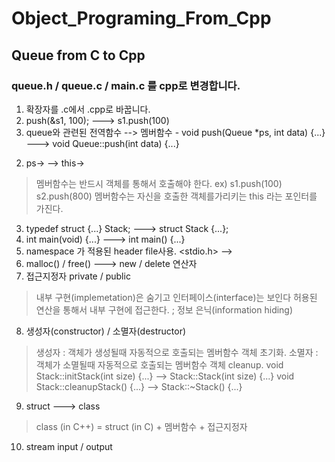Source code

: # Object_Programing_From_Cpp
## Queue from C to Cpp
### queue.h / queue.c /  main.c 를 cpp로 변경합니다.
  1. 확장자를 .c에서 .cpp로 바꿉니다.
  2. push(&s1, 100); ---> s1.push(100)
  3. queue와 관련된 전역함수 --> 멤버함수
    - void push(Queue *ps, int data) {...} ---> void Queue::push(int data) {...}
   2) ps->   -->  this->

  > 멤버함수는 반드시 객체를 통해서 호출해야 한다.
     ex) s1.push(100)    s2.push(800)
  > 멤버함수는 자신을 호출한 객체를가리키는 this 라는 포인터를 가진다.

3. typedef struct {...} Stack; ---> struct Stack {...};
4. int main(void) {...} ---> int main() {...}
5. namespace 가 적용된 header file사용. <stdio.h> --> <cstdio>
6. malloc() / free()  ---> new / delete 연산자
7. 접근지정자 private / public
  > 내부 구현(implemetation)은 숨기고 인터페이스(interface)는 보인다
  > 허용된 연산을 통해서 내부 구현에 접근한다.
  ; 정보 은닉(information hiding) 
8. 생성자(constructor) / 소멸자(destructor)
  > 생성자 : 객체가 생성될때 자동적으로 호출되는 멤버함수
                 객체 초기화.
  > 소멸자 : 객체가 소멸될때 자동적으로 호출되는 멤버함수
                 객체 cleanup.
  > void Stack::initStack(int size) {...} --> Stack::Stack(int size) {...}
  > void Stack::cleanupStack() {...} --> Stack::~Stack() {...}
9. struct ---> class
  > class (in C++) = struct (in C) + 멤버함수 + 접근지정자
10. stream input / output
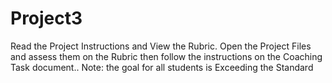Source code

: # Project3

Read the Project Instructions and View the Rubric. 
Open the Project Files and assess them on the Rubric then follow the instructions on the Coaching Task document..
Note: the goal for all students is Exceeding the Standard
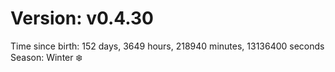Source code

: # Version: v0.4.30
Time since birth: 152 days, 3649 hours, 218940 minutes, 13136400 seconds
Season: Winter ❄️
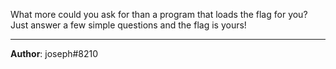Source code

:What more could you ask for than a program that loads the flag for you? Just answer a few simple questions and the flag is yours!

---
**Author**: joseph#8210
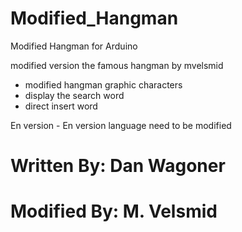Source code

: # Modified_Hangman
Modified Hangman for Arduino

modified version the famous hangman by mvelsmid

- modified hangman graphic characters
- display the search word
- direct insert word
 
 En version - En version language need to be modified

# Written By: Dan Wagoner
# Modified By: M. Velsmid
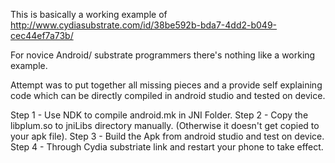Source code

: This is basically a working example of http://www.cydiasubstrate.com/id/38be592b-bda7-4dd2-b049-cec44ef7a73b/

For novice Android/ substrate programmers there's nothing like a working example.

Attempt was to put together all missing pieces and a provide self explaining code which can be directly compiled in android studio and tested on device.

Step 1 - Use NDK to compile android.mk in JNI Folder.
Step 2 - Copy the libplum.so to jniLibs directory manually. (Otherwise it doesn't get copied to your apk file).
Step 3 - Build the Apk from android studio and test on device.
Step 4 - Through Cydia substriate link and restart your phone to take effect.
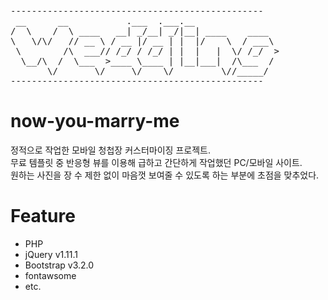 
<pre>------------------------------------------------
 __      __           .___  .___.__                
/  \    /  \ ____   __| _/__| _/|__| ____    ____  
\   \/\/   // __ \ / __ |/ __ | |  |/    \  / ___\ 
 \        /\  ___// /_/ / /_/ | |  |   |  \/ /_/  >
  \__/\  /  \___  >____ \____ | |__|___|  /\___  / 
       \/       \/     \/    \/         \//_____/  
------------------------------------------------</pre>

# now-you-marry-me
정적으로 작업한 모바일 청첩장 커스터마이징 프로젝트. <br />
무료 템플릿 중 반응형 뷰를 이용해 급하고 간단하게 작업했던 PC/모바일 사이트. <br />
원하는 사진을 장 수 제한 없이 마음껏 보여줄 수 있도록 하는 부분에 초점을 맞추었다. 

# Feature
- PHP
- jQuery v1.11.1
- Bootstrap v3.2.0
- fontawsome
- etc.
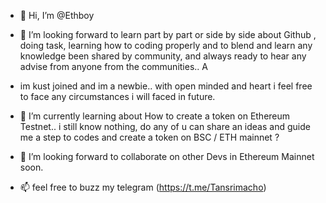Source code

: - 👋 Hi, I’m @Ethboy
- 👀 I’m looking forward to learn part by part or side by side about Github , doing task, learning how to coding properly and to blend and learn any knowledge been shared by community, and always ready to hear any advise from anyone from the communities..  A
- im kust joined and im a newbie.. with open minded and heart i feel free to face any circumstances i will faced in future.
- 🌱 I’m currently learning about How to create a token on Ethereum Testnet.. i still know nothing, do any of u can share an ideas and guide me a step to codes and create a token on BSC / ETH mainnet ?
 
- 💞️ I’m looking forward to collaborate on other Devs in Ethereum Mainnet soon.
- 📫 feel free to buzz my telegram (https://t.me/Tansrimacho)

EXERCISE OBJECTIVE ▸
Which lines above include the string "learning"? Show them.

RESPONSE ▸
- 👀 I’m looking forward to learn part by part or side by side about Github , doing task, learning how to coding properly and to blend and learn any knowledge been shared by community, and always ready to hear any advise from anyone from the communities..  A
- 🌱 I’m currently learning about How to create a token on Ethereum Testnet.. i still know nothing, do any of u can share an ideas and guide me a step to codes and create a token on BSC / ETH mainnet ?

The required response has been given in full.